Underwood Shoes to close after 70 years in Dowagiac
DOWAGIAC — A longtime Dowagiac business is having a store-closing celebration because its owner is retiring.
Underwood Shoes, which has been a fixture in downtown Dowagiac for 70 years, is making preparations for an inventory liquidation sale that will begin on Aug. 24, said owner Tom Underwood.
“We’ve been here for quite a while, and it’s time for retirement,” Underwood said. “It’s not feasible for our kids to take it over. Family-owned shoe stores are kind of like dinosaurs — you just don’t see them anymore. When I first took over the business, there used to be over 125 independent retailers in the state of Michigan. Now when we go to a meeting, there may be 50 total in four neighboring states.”According to Underwood, every item in the liquidation sale will be from 30 to 80 percent off.
“The selection will be better if you shop early,” Underwood said.
Underwood, who owns the building, plans on closing the store by November and will likely lease both the retail area and the apartment on the second floor.
“As Tom moves closer to retirement, we certainly wish him well in the next chapter of his life,” said Vickie Phillipson, program director for the Greater Dowagiac Chamber of Commerce and Downtown Development Authority. “Every downtown has a certain ebb and flow to it. Dowagiac is no different. We were blessed for many, many years to be the home of several second and third-generation, family-owned businesses like Underwood’s. Over the years, when times were tough economically, it was these multi-generational businesses that stood the test of time. They were the backbone of our community and of our central business district. When times were tough, they adapted to change. They survived, when many others did not.”
Tom’s father, John Underwood, founded Underwood Shoes in 1948 and moved the business to its present location, 147 S. Front Street, in 1950. Stores came and went over the years, but Underwood Shoes stood as a model of stability for downtown Dowagiac.
“In time, everything comes to an end,” Phillipson said. “Over the years, we’ve said goodbye to Phillipson’s and Oppeheim’s men’s wear, the Steinman family and, most recently, to Dick Judd when he retired. We also saw the changing of the guard with the sale of The Marshall Shoppe from second-generation owner Sue Kazlauskas to her friend, Cathy Franz. Just like these stores, Underwood’s held an essential position and role in our central business district, providing needed merchandise, and convenient and friendly service. They have also contributed economically to our community. Family-owned businesses are one of the very first to respond to the needs of our community by providing donations to Little League and other civic causes.”

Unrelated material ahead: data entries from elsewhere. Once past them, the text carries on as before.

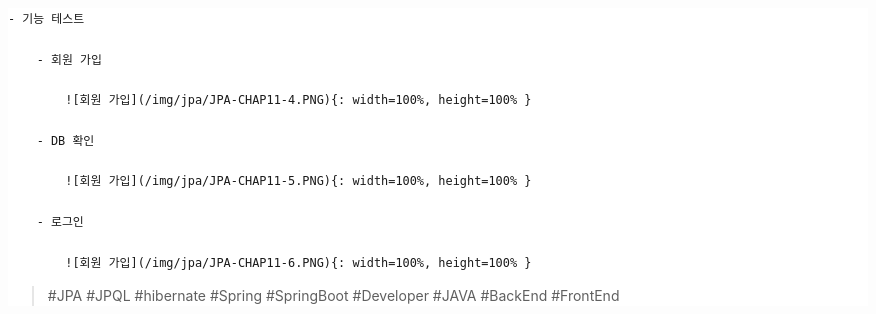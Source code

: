     - 기능 테스트
    
        - 회원 가입
        
            ![회원 가입](/img/jpa/JPA-CHAP11-4.PNG){: width=100%, height=100% }

        - DB 확인
        
            ![회원 가입](/img/jpa/JPA-CHAP11-5.PNG){: width=100%, height=100% }

        - 로그인
        
            ![회원 가입](/img/jpa/JPA-CHAP11-6.PNG){: width=100%, height=100% }
    

> #JPA #JPQL #hibernate #Spring #SpringBoot #Developer #JAVA #BackEnd #FrontEnd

Serving the community was an important aspect of the job for both Underwood and his father.
“My father started store accounts and helped people who couldn’t afford shoes,” Underwood said. “He would take payments from them, and we carried on with that. We were helping families out that needed help. That made us feel like we were serving the community.”
For Underwood, the diversity and loyalty of the Dowagiac community were his favorite aspects of the job.
“We have people from all walks of life,” Underwood said. “Everybody seems to get along. That’s what we like about this community. We’ve got a lot of loyal customers. That’s what kept us going all these years. Our intentions are to stay in this area. We’re Dowagiac people. My dad raised four kids here and I’ve raised three.”
According to Underwood, the store purchased men’s clothing store I. Oppenheim’s roughly 15 years ago and added tuxedos and tuxedo rentals to its list of services.
“We’ve put a lot of kids in tuxes for prom and stuff,” Underwood said. “We’ve done a lot of weddings. There are two dance companies in town and we supply tights and dance shoes for them.”
While the closing process has been bittersweet, Underwood looks forward to retirement and spending more time with his family.
“We’ve got kids scattered all over the country,” Underwood said. “We plan on spending time with them, visiting. I’ve got a fishing boat that I’ve only been in once this year, so I would like to fish. I like to golf. My wife would like to retire by the end of the year. Yeah, I guess the plan is to just grow old together, I guess. We’ll go off into the sunset.”